Mais auparavant, notre insaisissable ex-général va publier un court ouvrage qui va en étonner plus d'un : de ses divers tribulations militaires dans le monde, et surout semble-til de l'expédition grotesque de Veracruz, ou marqué par les massacres gratuits en Haïti, il était entretemps devenu franchement... anti-militariste, lui, l'ancien général, et l'avait dit et écrit sans ménagement, en mettant en parallèle son double passé de militaire et de policier  : "J’ai effectué 33 ans et 4 mois de service actif, et durant cette période, j’ai passé la plupart de mon temps en tant que gros bras pour le monde des affaires, pour Wall Street, et pour les banquiers. En bref, j’étais un racketteur, un gangster au service du capitalisme. J’ai aidé à sécuriser le Mexique, plus particulièrement la ville de Tampico, au profit des groupes pétroliers américains en 1914. J’ai aidé à faire de Haïti et de Cuba un endroit convenable pour que les hommes de la National City Bank puissent y faire des profits. J’ai aidé au viol d’une demi-douzaine de républiques d’Amérique centrale au bénéfice de Wall Street. J’ai aidé à purifier le Nicaragua au profit de la banque américaine Brown Brothers de 1902 à 1912. J’ai apporté la lumière en République Dominicaine au profit des entreprises sucrières américaines en 1916. J’ai livré le Honduras aux entreprises fruitières américaines en 1903. En Chine, en 1927, j’ai aidé à ce que l’entreprise Standard Oil fasse ses affaires en paix." La tirade restée célèbre étant agrémentée d'une sentance encore plus percutante, destinée aux banquiers  : "Quand je repense à tout ça, je pourrais donner à Al Capone quelques conseils. Le mieux qu’Al Capone pouvait faire, c’était de racketter trois quartiers. Moi, j’agissais sur trois continents." Aujourd'hui encore, son pamphlet-réquisitoire est tenu à bout de bras lors des manifestations antimilitaristes US, qui ignorent le plus souvent que son auteur avait flirté une bonne partie de sa vie avec des mouvements d'extrême droite qui lui avaient déroulé des ponts d'or. Le 5 décembre 1931, lassé de l'armée, Butler prend une retraite tonitruante, en titrant de manière provocante dans la presse "que les Amiraux aillent se faire voir ! Pourquoi j’ai pris ma retraite à 50 ans. »

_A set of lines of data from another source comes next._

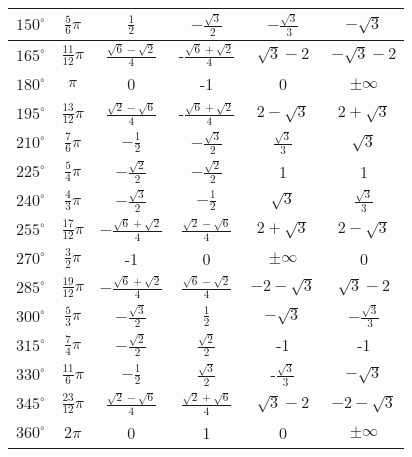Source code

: \begin{tabular}{  | c | c || c | c | c | c | }
  	\hline
  	$150^{\circ}$     & $\frac{5}{6}\pi$     & $\frac{1}{2}$      &   $-\frac{\sqrt{3}}{2}$     &  $-\frac{\sqrt{3}}{3}$    &  $-\sqrt{3}$  \\
  	\hline	
    $165^{\circ}$     & $\frac{11}{12}\pi$   & $\frac{\sqrt{6}-\sqrt{2}}{4}$       &  -$\frac{\sqrt{6}+\sqrt{2}}{4}$     & $\sqrt{3}-2$   & $-\sqrt{3}-2$       \\
    \hline
    $180^{\circ}$     & $\pi$     & 0   &   -1   &  0    &  $\pm\infty$  \\
    \hline
	$195^{\circ}$     & $\frac{13}{12}\pi$   & $\frac{\sqrt{2}-\sqrt{6}}{4}$       &  -$\frac{\sqrt{6}+\sqrt{2}}{4}$     & $2-\sqrt{3}$   & $2+\sqrt{3}$       \\
	\hline
	$210^{\circ}$     & $\frac{7}{6}\pi$     & $-\frac{1}{2}$      &   $-\frac{\sqrt{3}}{2}$     &  $\frac{\sqrt{3}}{3}$    &  $\sqrt{3}$  \\
	\hline
  	$225^{\circ}$     & $\frac{5}{4}\pi$     & $-\frac{\sqrt{2}}{2}$      &   $-\frac{\sqrt{2}}{2}$     &  1    &  1  \\
  	\hline	
  	$240^{\circ}$     & $\frac{4}{3}\pi$     & $-\frac{\sqrt{3}}{2}$      &   $-\frac{1}{2}$     &  $\sqrt{3}$    &  $\frac{\sqrt{3}}{3}$  \\
  	\hline
     $255^{\circ}$     & $\frac{17}{12}\pi$   & $-\frac{\sqrt{6}+\sqrt{2}}{4}$       &  $\frac{\sqrt{2}-\sqrt{6}}{4}$     & $2+\sqrt{3}$   & $2-\sqrt{3}$       \\
     \hline
     $270^{\circ}$     & $\frac{3}{2}\pi$     & -1      &   0    &  $\pm\infty$    &  0  \\
     \hline	
    $285^{\circ}$     & $\frac{19}{12}\pi$   & $-\frac{\sqrt{6}+\sqrt{2}}{4}$       &  $\frac{\sqrt{6}-\sqrt{2}}{4}$     & $-2-\sqrt{3}$   & $\sqrt{3}-2$       \\
    \hline
    $300^{\circ}$     & $\frac{5}{3}\pi$     & $-\frac{\sqrt{3}}{2}$      &   $\frac{1}{2}$     &  $-\sqrt{3}$    &  $-\frac{\sqrt{3}}{3}$  \\
    \hline	
    $315^{\circ}$     & $\frac{7}{4}\pi$     & $-\frac{\sqrt{2}}{2}$      &   $\frac{\sqrt{2}}{2}$     &  -1   &  -1  \\
    \hline	
    $330^{\circ}$     & $\frac{11}{6}\pi$     & $-\frac{1}{2}$      &   $\frac{\sqrt{3}}{2}$     &  -$\frac{\sqrt{3}}{3}$   &  $-\sqrt{3}$  \\
    \hline	
     $345^{\circ}$     & $\frac{23}{12}\pi$     & $\frac{\sqrt{2}-\sqrt{6}}{4}$       &  $\frac{\sqrt{2}+\sqrt{6}}{4}$    &  $\sqrt{3}-2$    &  $-2-\sqrt{3}$  \\
     \hline	
     $360^{\circ}$     & $2\pi$   & 0       &  1     & 0   & $\pm\infty$       \\
     \hline
\end{tabular}
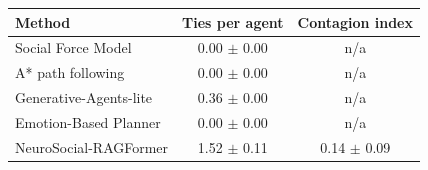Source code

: \begin{tabular}{lcc}\toprule
Method & Ties per agent & Contagion index \\ \midrule
Social Force Model & 0.00 $\pm$ 0.00 & n/a \\
A* path following & 0.00 $\pm$ 0.00 & n/a \\
Generative-Agents-lite & 0.36 $\pm$ 0.00 & n/a \\
Emotion-Based Planner & 0.00 $\pm$ 0.00 & n/a \\
NeuroSocial-RAGFormer & 1.52 $\pm$ 0.11 & 0.14 $\pm$ 0.09 \\
\bottomrule\end{tabular}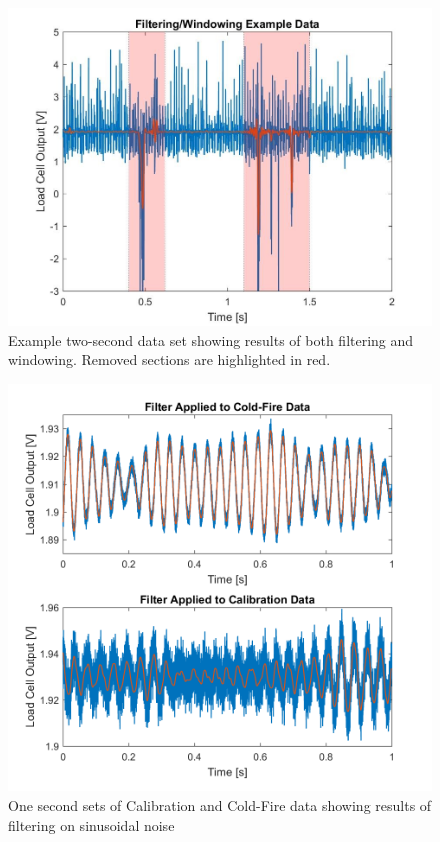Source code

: \documentclass[journal]{IEEEtran}
\begin{document}
\begin{figure}
  \includegraphics[width=\linewidth]{figs/raw-data.jpg}
  \caption{Example two-second data set showing results of both filtering and windowing. Removed sections are highlighted in red.}
\label{fig:raw-data}
\end{figure}

\begin{figure}
  \includegraphics[width=\linewidth]{figs/other-raw-data.png}
  \caption{One second sets of Calibration and Cold-Fire data showing results of filtering on sinusoidal noise}
\label{fig:other-raw-data}
\end{figure}
\end{document}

A l'époque (quelque temps après 1929), c'est partout la crise économique, et les gens cherchent des solutions politiques à leurs problèmes. On lorgne du côté de l'Europe, ou l'Allemagne a son fervent admirateur en la personne d'Henry Ford, dont les publications violemment antisémites comme le Deaborn Independent seront une source d'inspiration pour Mein Kampf (à Nuremberg, Baldur von Schirach, des jeunesses hitlériennes et le chef de la propagande radio Hans Fritzsche, citeront Ford comme "influence majeure" de leurs discours). Mais les américains se fichent d'Hitler : "l'Allemagne nazie d'HItler n'était nullement comprise par l'Amérique des années 193 comme étant le monstre totalitaire que nous avons appris plus tard. Certains ont même fait l'éloge ce que Hitler avait fait avec l'Allemagne. Après avoir visité l'Allemagne nazie, nul autre que William Randolph Hearst avait eu des paroles aimables pour Hitler, en disant que « Hitler est certainement un homme extraordinaire. Nous l'avons estimé trop à la légère en Amérique." Hearst a été particulièrement impressionné avec la revendication d'Hitler d'avoir protégé l'Allemagne du communisme. Mais la plupart du temps, les Américains ne se souciaient pas ce que qui se passait en Allemagne. Alors qu'Hitler gagnait le pouvoir exécutif seul en 1934, tenant à la fois la chancellerie et la présidence, une grande partie de l'Europe a commencé à mobiliser diplomatiquement contre l'Allemagne nazie. Amérique n'en a rien fait. Les Américains étaient tout simplement plus intéressés par le base ball et les exploits de la mafia et encore moins pour faire quelque chose au sujet de l'imbroglio qui régnait en Europe" précise Emily Lacy Marshall. Ford, Hearst, Joseph Kennedy (le père de JFK), John Rockefeller, Andrew Mellon (secrétaire au Trésor US et à la tête du géant de l'alumimium Alcoa), General Motors, ITT, Allen Dulles, la National City Bank, et General Electric sont tous de fervents admirateurs d'Hitler.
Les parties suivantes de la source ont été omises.